**Work to complete**
Your answer should be each line of the entries that contains the word "Boolean", copied in full.
- - - - -
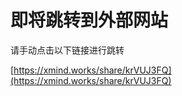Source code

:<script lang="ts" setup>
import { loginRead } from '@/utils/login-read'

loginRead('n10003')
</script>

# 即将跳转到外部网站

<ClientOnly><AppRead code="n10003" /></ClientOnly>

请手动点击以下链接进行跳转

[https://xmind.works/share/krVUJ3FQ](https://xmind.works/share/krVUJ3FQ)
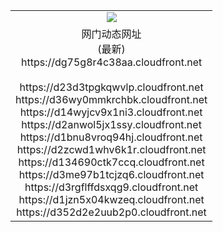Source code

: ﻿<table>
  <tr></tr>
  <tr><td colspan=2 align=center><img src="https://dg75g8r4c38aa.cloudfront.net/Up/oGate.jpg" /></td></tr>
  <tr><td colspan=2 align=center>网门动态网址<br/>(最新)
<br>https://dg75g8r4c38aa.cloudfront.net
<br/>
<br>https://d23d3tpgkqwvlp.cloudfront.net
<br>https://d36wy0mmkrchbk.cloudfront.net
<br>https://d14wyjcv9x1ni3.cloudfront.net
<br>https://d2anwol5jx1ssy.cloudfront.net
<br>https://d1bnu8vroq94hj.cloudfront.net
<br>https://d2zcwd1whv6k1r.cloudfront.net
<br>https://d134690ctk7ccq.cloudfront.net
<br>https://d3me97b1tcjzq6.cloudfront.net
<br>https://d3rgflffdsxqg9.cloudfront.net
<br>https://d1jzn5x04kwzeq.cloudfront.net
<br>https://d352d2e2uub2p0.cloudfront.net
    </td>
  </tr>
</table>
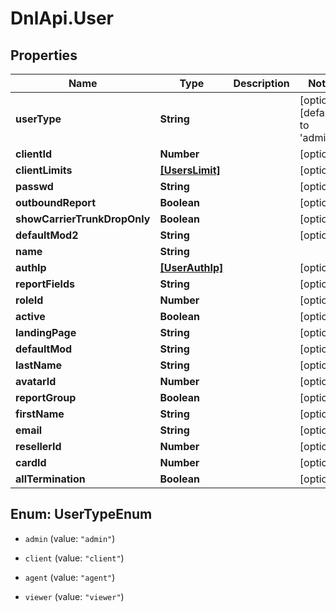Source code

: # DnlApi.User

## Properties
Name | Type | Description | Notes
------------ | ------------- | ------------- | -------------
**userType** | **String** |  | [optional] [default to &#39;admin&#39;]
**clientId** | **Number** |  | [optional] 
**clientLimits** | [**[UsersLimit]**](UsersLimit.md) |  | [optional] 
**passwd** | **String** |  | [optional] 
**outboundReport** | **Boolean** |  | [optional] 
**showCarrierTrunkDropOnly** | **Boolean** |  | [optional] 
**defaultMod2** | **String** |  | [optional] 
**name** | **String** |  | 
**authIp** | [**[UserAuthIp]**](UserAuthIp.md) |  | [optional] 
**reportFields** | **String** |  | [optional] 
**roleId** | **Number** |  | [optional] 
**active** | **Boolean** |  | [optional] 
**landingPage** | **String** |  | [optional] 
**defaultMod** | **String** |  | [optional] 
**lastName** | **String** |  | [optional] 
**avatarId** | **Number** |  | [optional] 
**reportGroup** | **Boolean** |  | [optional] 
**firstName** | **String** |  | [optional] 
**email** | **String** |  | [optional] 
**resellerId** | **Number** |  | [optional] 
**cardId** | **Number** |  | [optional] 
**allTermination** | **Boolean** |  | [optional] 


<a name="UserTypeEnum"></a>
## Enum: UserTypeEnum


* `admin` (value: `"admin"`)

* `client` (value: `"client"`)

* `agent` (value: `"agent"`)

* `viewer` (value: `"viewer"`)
- - - - -
**Completed exercise**
**outboundReport** | **Boolean** |  | [optional] 
**showCarrierTrunkDropOnly** | **Boolean** |  | [optional] 
**active** | **Boolean** |  | [optional] 
**reportGroup** | **Boolean** |  | [optional] 
**allTermination** | **Boolean** |  | [optional] 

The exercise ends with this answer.